- INSTRUCTIONS FOR THE TASK -
Pictures aside, repeat every entry exactly.

- EXERCISE INPUT -
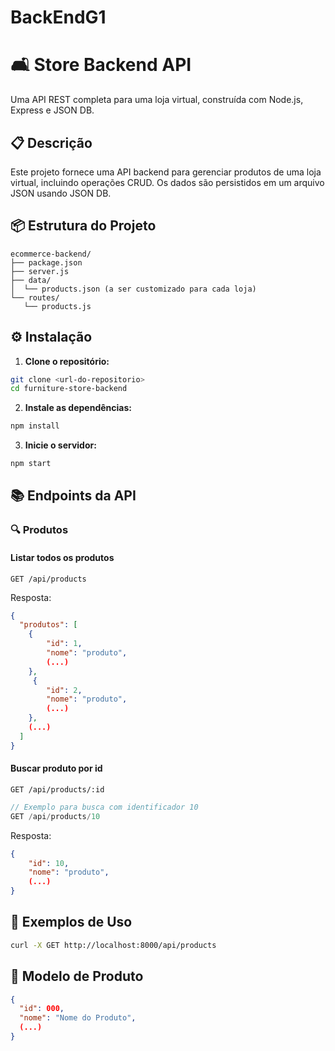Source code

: # BackEndG1

# 🛋️ Store Backend API

Uma API REST completa para uma loja virtual, construída com Node.js, Express e JSON DB.

## 📋 Descrição

Este projeto fornece uma API backend para gerenciar produtos de uma loja virtual, incluindo operações CRUD. Os dados são persistidos em um arquivo JSON usando JSON DB.

## 📦 Estrutura do Projeto

```
ecommerce-backend/
├── package.json
├── server.js
├── data/
│  └── products.json (a ser customizado para cada loja)
└── routes/
   └── products.js
```

## ⚙️ Instalação

1. **Clone o repositório:**
```bash
git clone <url-do-repositorio>
cd furniture-store-backend
```

2. **Instale as dependências:**
```bash
npm install
```

3. **Inicie o servidor:**
```bash
npm start
```
## 📚 Endpoints da API

### 🔍 Produtos

#### Listar todos os produtos

```http
GET /api/products
```

Resposta:
```json
{
  "produtos": [
    {
        "id": 1,
        "nome": "produto",
        (...)
    },
     {
        "id": 2,
        "nome": "produto",
        (...)
    },
    (...)
  ]
}
```

#### Buscar produto por id

```http
GET /api/products/:id
```

```javascript
// Exemplo para busca com identificador 10
GET /api/products/10
```

Resposta:
```json
{ 
    "id": 10,
    "nome": "produto",
    (...)
}
```


## 📝 Exemplos de Uso
```bash
curl -X GET http://localhost:8000/api/products
```


## 🎯 Modelo de Produto
```json
{
  "id": 000,
  "nome": "Nome do Produto",
  (...)
}
```
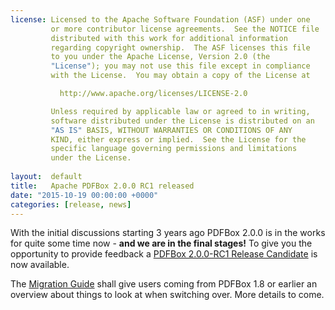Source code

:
 ```yaml
---
license: Licensed to the Apache Software Foundation (ASF) under one
         or more contributor license agreements.  See the NOTICE file
         distributed with this work for additional information
         regarding copyright ownership.  The ASF licenses this file
         to you under the Apache License, Version 2.0 (the
         "License"); you may not use this file except in compliance
         with the License.  You may obtain a copy of the License at

           http://www.apache.org/licenses/LICENSE-2.0

         Unless required by applicable law or agreed to in writing,
         software distributed under the License is distributed on an
         "AS IS" BASIS, WITHOUT WARRANTIES OR CONDITIONS OF ANY
         KIND, either express or implied.  See the License for the
         specific language governing permissions and limitations
         under the License.
         
layout:  default
title:   Apache PDFBox 2.0.0 RC1 released
date: "2015-10-19 00:00:00 +0000"
categories: [release, news]
---
```


With the initial discussions starting 3 years ago PDFBox 2.0.0 is in the works for
quite some time now - **and we are in the final stages!** To give you the opportunity
to provide feedback a [PDFBox 2.0.0-RC1 Release Candidate](http://pdfbox.apache.org/download.cgi)
is now available.

The [Migration Guide](http://pdfbox.apache.org/2.0/migration.html) shall give users coming from
PDFBox 1.8 or earlier an overview about things to look at when switching over. More details to come.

- WRITTEN REPLY -
Source code

: # BackEndG1

# 🛋️ Store Backend API

Uma API REST completa para uma loja virtual, construída com Node.js, Express e JSON DB.

## 📋 Descrição

Este projeto fornece uma API backend para gerenciar produtos de uma loja virtual, incluindo operações CRUD. Os dados são persistidos em um arquivo JSON usando JSON DB.

## 📦 Estrutura do Projeto

```
ecommerce-backend/
├── package.json
├── server.js
├── data/
│  └── products.json (a ser customizado para cada loja)
└── routes/
   └── products.js
```

## ⚙️ Instalação

1. **Clone o repositório:**
```bash
git clone <url-do-repositorio>
cd furniture-store-backend
```

2. **Instale as dependências:**
```bash
npm install
```

3. **Inicie o servidor:**
```bash
npm start
```
## 📚 Endpoints da API

### 🔍 Produtos

#### Listar todos os produtos

```http
GET /api/products
```

Resposta:
```json
{
  "produtos": [
    {
        "id": 1,
        "nome": "produto",
        (...)
    },
     {
        "id": 2,
        "nome": "produto",
        (...)
    },
    (...)
  ]
}
```

#### Buscar produto por id

```http
GET /api/products/:id
```

```javascript
// Exemplo para busca com identificador 10
GET /api/products/10
```

Resposta:
```json
{ 
    "id": 10,
    "nome": "produto",
    (...)
}
```


## 📝 Exemplos de Uso
```bash
curl -X GET http://localhost:8000/api/products
```


## 🎯 Modelo de Produto
```json
{
  "id": 000,
  "nome": "Nome do Produto",
  (...)
}
```
Source code

:
 ```yaml
---
license: Licensed to the Apache Software Foundation (ASF) under one
         or more contributor license agreements.  See the NOTICE file
         distributed with this work for additional information
         regarding copyright ownership.  The ASF licenses this file
         to you under the Apache License, Version 2.0 (the
         "License"); you may not use this file except in compliance
         with the License.  You may obtain a copy of the License at

           http://www.apache.org/licenses/LICENSE-2.0

         Unless required by applicable law or agreed to in writing,
         software distributed under the License is distributed on an
         "AS IS" BASIS, WITHOUT WARRANTIES OR CONDITIONS OF ANY
         KIND, either express or implied.  See the License for the
         specific language governing permissions and limitations
         under the License.
         
layout:  default
title:   Apache PDFBox 2.0.0 RC1 released
date: "2015-10-19 00:00:00 +0000"
categories: [release, news]
---
```


With the initial discussions starting 3 years ago PDFBox 2.0.0 is in the works for
quite some time now - **and we are in the final stages!** To give you the opportunity
to provide feedback a [PDFBox 2.0.0-RC1 Release Candidate](http://pdfbox.apache.org/download.cgi)
is now available.

The [Migration Guide](http://pdfbox.apache.org/2.0/migration.html) shall give users coming from
PDFBox 1.8 or earlier an overview about things to look at when switching over. More details to come.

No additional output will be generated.